怪異にはね、怪異警官と怪異同盟がある。怪異警官は人を襲う存在を無力化するのが仕事で、怪異同盟は人を襲うことを目的とした存在」
「そんな……」
海面から無数の黒い手が、こちらへ伸びてくる。
「こっちに来ます!」
「影、オレが守ってやるからな」
喰は身構える。
「……まったく……会話の通じないやつは……一体何人巻き込んだ……」
陽菜が呆れた声を漏らす。
「陽菜! 危ない!」
「!?」
拳が彩葉に迫る。
「きぁっ」
「彩葉!」
「大丈夫です」
「ッ!……」
海の怪異がうねるように攻撃してくる。
「彩葉、あなたの特性がわかった……でも話は後で。
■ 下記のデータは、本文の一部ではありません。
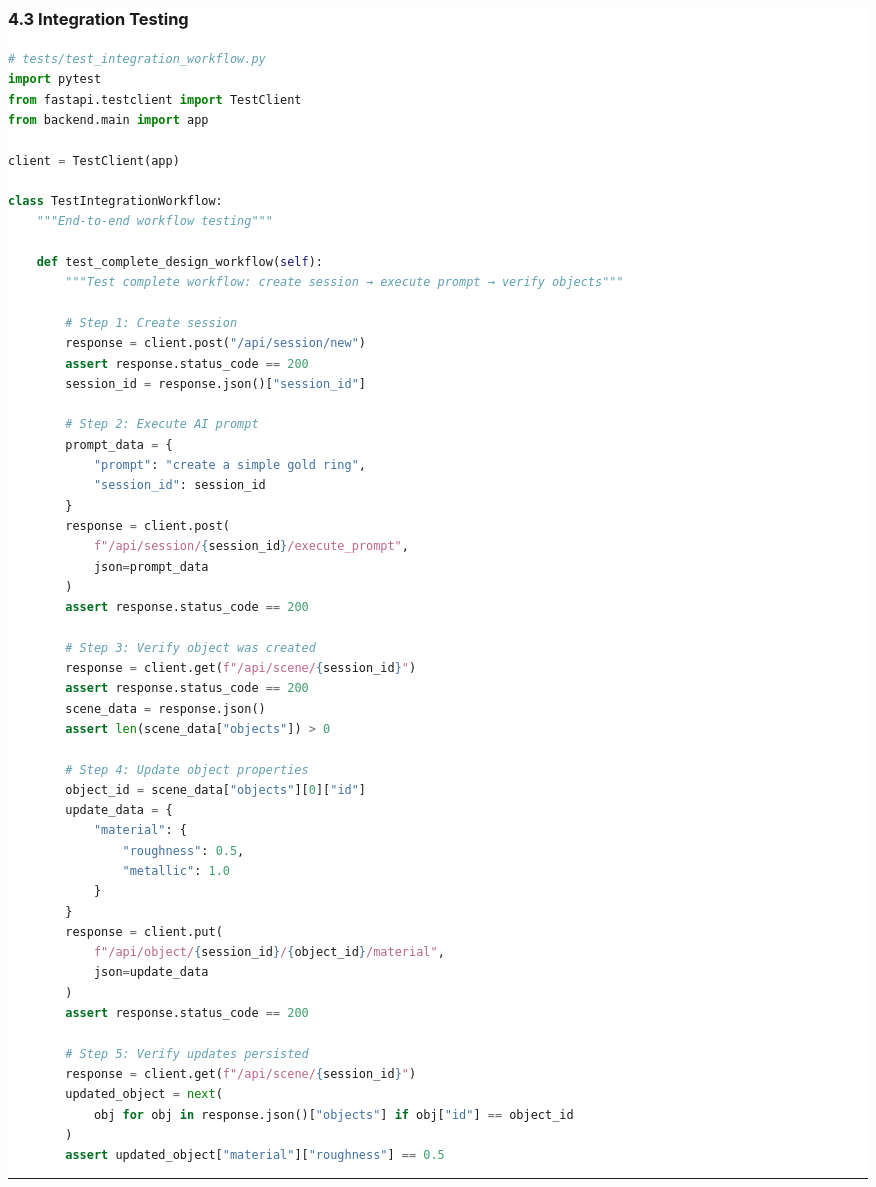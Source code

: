 ### 4.3 Integration Testing

```python
# tests/test_integration_workflow.py
import pytest
from fastapi.testclient import TestClient
from backend.main import app

client = TestClient(app)

class TestIntegrationWorkflow:
    """End-to-end workflow testing"""
    
    def test_complete_design_workflow(self):
        """Test complete workflow: create session → execute prompt → verify objects"""
        
        # Step 1: Create session
        response = client.post("/api/session/new")
        assert response.status_code == 200
        session_id = response.json()["session_id"]
        
        # Step 2: Execute AI prompt
        prompt_data = {
            "prompt": "create a simple gold ring",
            "session_id": session_id
        }
        response = client.post(
            f"/api/session/{session_id}/execute_prompt",
            json=prompt_data
        )
        assert response.status_code == 200
        
        # Step 3: Verify object was created
        response = client.get(f"/api/scene/{session_id}")
        assert response.status_code == 200
        scene_data = response.json()
        assert len(scene_data["objects"]) > 0
        
        # Step 4: Update object properties
        object_id = scene_data["objects"][0]["id"]
        update_data = {
            "material": {
                "roughness": 0.5,
                "metallic": 1.0
            }
        }
        response = client.put(
            f"/api/object/{session_id}/{object_id}/material",
            json=update_data
        )
        assert response.status_code == 200
        
        # Step 5: Verify updates persisted
        response = client.get(f"/api/scene/{session_id}")
        updated_object = next(
            obj for obj in response.json()["objects"] if obj["id"] == object_id
        )
        assert updated_object["material"]["roughness"] == 0.5
```

---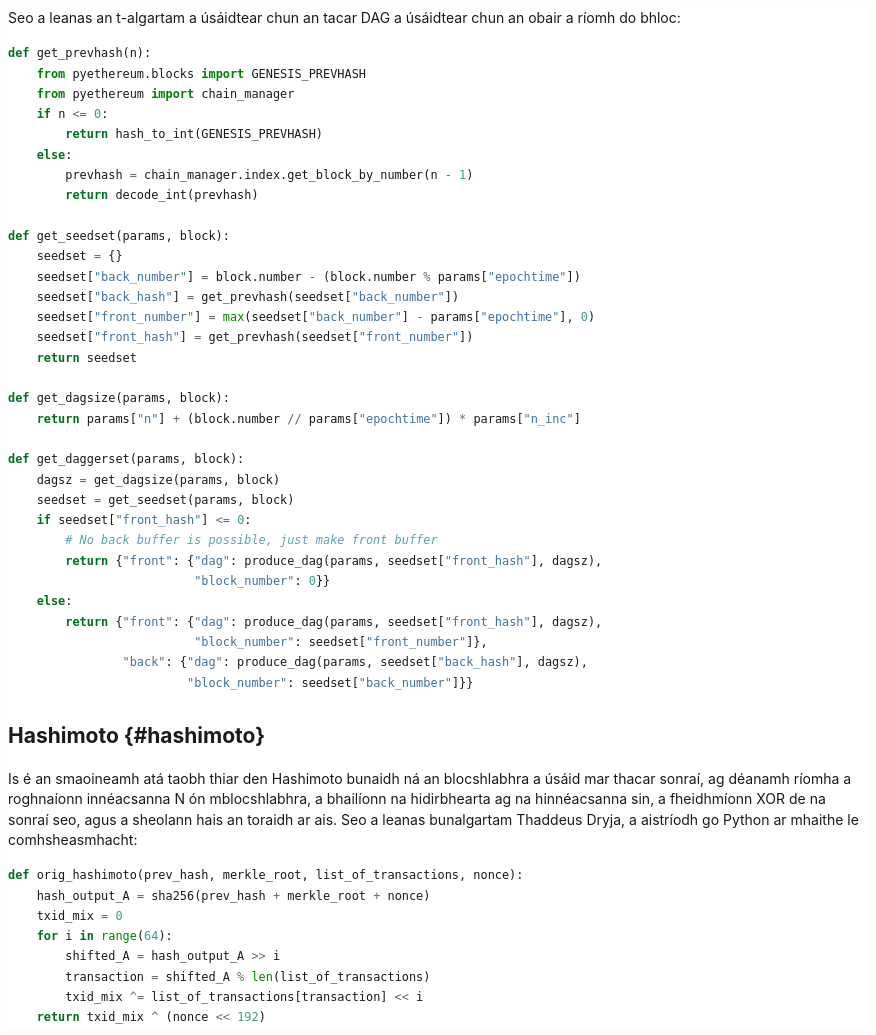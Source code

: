 Seo a leanas an t-algartam a úsáidtear chun an tacar DAG a úsáidtear chun an obair a ríomh do bhloc:

```python
def get_prevhash(n):
    from pyethereum.blocks import GENESIS_PREVHASH
    from pyethereum import chain_manager
    if n <= 0:
        return hash_to_int(GENESIS_PREVHASH)
    else:
        prevhash = chain_manager.index.get_block_by_number(n - 1)
        return decode_int(prevhash)

def get_seedset(params, block):
    seedset = {}
    seedset["back_number"] = block.number - (block.number % params["epochtime"])
    seedset["back_hash"] = get_prevhash(seedset["back_number"])
    seedset["front_number"] = max(seedset["back_number"] - params["epochtime"], 0)
    seedset["front_hash"] = get_prevhash(seedset["front_number"])
    return seedset

def get_dagsize(params, block):
    return params["n"] + (block.number // params["epochtime"]) * params["n_inc"]

def get_daggerset(params, block):
    dagsz = get_dagsize(params, block)
    seedset = get_seedset(params, block)
    if seedset["front_hash"] <= 0:
        # No back buffer is possible, just make front buffer
        return {"front": {"dag": produce_dag(params, seedset["front_hash"], dagsz),
                          "block_number": 0}}
    else:
        return {"front": {"dag": produce_dag(params, seedset["front_hash"], dagsz),
                          "block_number": seedset["front_number"]},
                "back": {"dag": produce_dag(params, seedset["back_hash"], dagsz),
                         "block_number": seedset["back_number"]}}
```

## Hashimoto {#hashimoto}

Is é an smaoineamh atá taobh thiar den Hashimoto bunaidh ná an blocshlabhra a úsáid mar thacar sonraí, ag déanamh ríomha a roghnaíonn innéacsanna N ón mblocshlabhra, a bhailíonn na hidirbhearta ag na hinnéacsanna sin, a fheidhmíonn XOR de na sonraí seo, agus a sheolann hais an toraidh ar ais. Seo a leanas bunalgartam Thaddeus Dryja, a aistríodh go Python ar mhaithe le comhsheasmhacht:

```python
def orig_hashimoto(prev_hash, merkle_root, list_of_transactions, nonce):
    hash_output_A = sha256(prev_hash + merkle_root + nonce)
    txid_mix = 0
    for i in range(64):
        shifted_A = hash_output_A >> i
        transaction = shifted_A % len(list_of_transactions)
        txid_mix ^= list_of_transactions[transaction] << i
    return txid_mix ^ (nonce << 192)
```
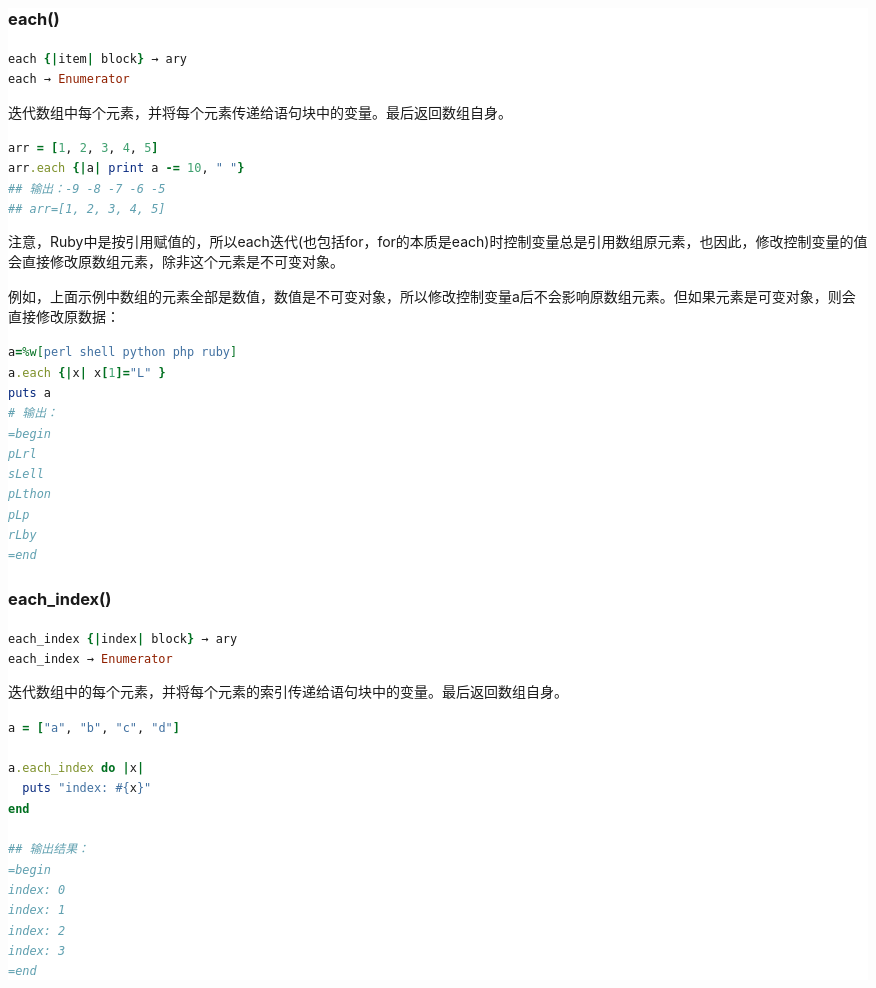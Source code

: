 <a name="blogeach"></a>

### each()

```ruby
each {|item| block} → ary
each → Enumerator
```

迭代数组中每个元素，并将每个元素传递给语句块中的变量。最后返回数组自身。

```ruby
arr = [1, 2, 3, 4, 5]
arr.each {|a| print a -= 10, " "}
## 输出：-9 -8 -7 -6 -5
## arr=[1, 2, 3, 4, 5]
```

注意，Ruby中是按引用赋值的，所以each迭代(也包括for，for的本质是each)时控制变量总是引用数组原元素，也因此，修改控制变量的值会直接修改原数组元素，除非这个元素是不可变对象。

例如，上面示例中数组的元素全部是数值，数值是不可变对象，所以修改控制变量a后不会影响原数组元素。但如果元素是可变对象，则会直接修改原数据：

```ruby
a=%w[perl shell python php ruby]
a.each {|x| x[1]="L" }
puts a
# 输出：
=begin
pLrl
sLell
pLthon
pLp
rLby
=end
```

<a name="blogeachindex"></a>

### each_index()

```ruby
each_index {|index| block} → ary
each_index → Enumerator
```

迭代数组中的每个元素，并将每个元素的索引传递给语句块中的变量。最后返回数组自身。

```ruby
a = ["a", "b", "c", "d"]

a.each_index do |x|
  puts "index: #{x}"
end

## 输出结果：
=begin
index: 0
index: 1
index: 2
index: 3
=end
```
走るよ!」
「え? あ、はい!」
一同は海を離れ、砂浜を駆け抜けた。
やがて雨は止み、波の音だけが残る。
「はぁ、はぁ、はぁ……陽菜さん、わかったって?」
「……」
影も首を横に振る。
喰も小さく頷く。
「あなたの特性はね――ありとあらゆる攻撃を吸収し、跳ね返すものだよ」
「すげぇ……」
喰が目を丸くする。
「吸収して跳ね返す……どうしてわかったんですか?」
「彩葉が海の怪異の攻撃を受けた時、あの腕にもダメージが入っていた……それに彩葉自身の元気がほとんど奪われていなかった。
どんな強者でも怪異の攻撃を受ければ多少は元気を奪われる。
それがなかったからわかったんだ」
「そうなんですか……自覚はないですが、確かに痛みはありませんし、元気です!」
彩葉の顔が少し明るくなる。
「うん、良かった。影、喰、そっちは?」
影は首を横に振り、喰も笑顔を見せる。
「あぁ、大丈夫だ」
「良かった……」
陽菜と彩葉は海のほうを振り返る。
「
「ここで倒しておかないと……被害が増える」
再び、遠くの海が不穏にざわめき始めていた。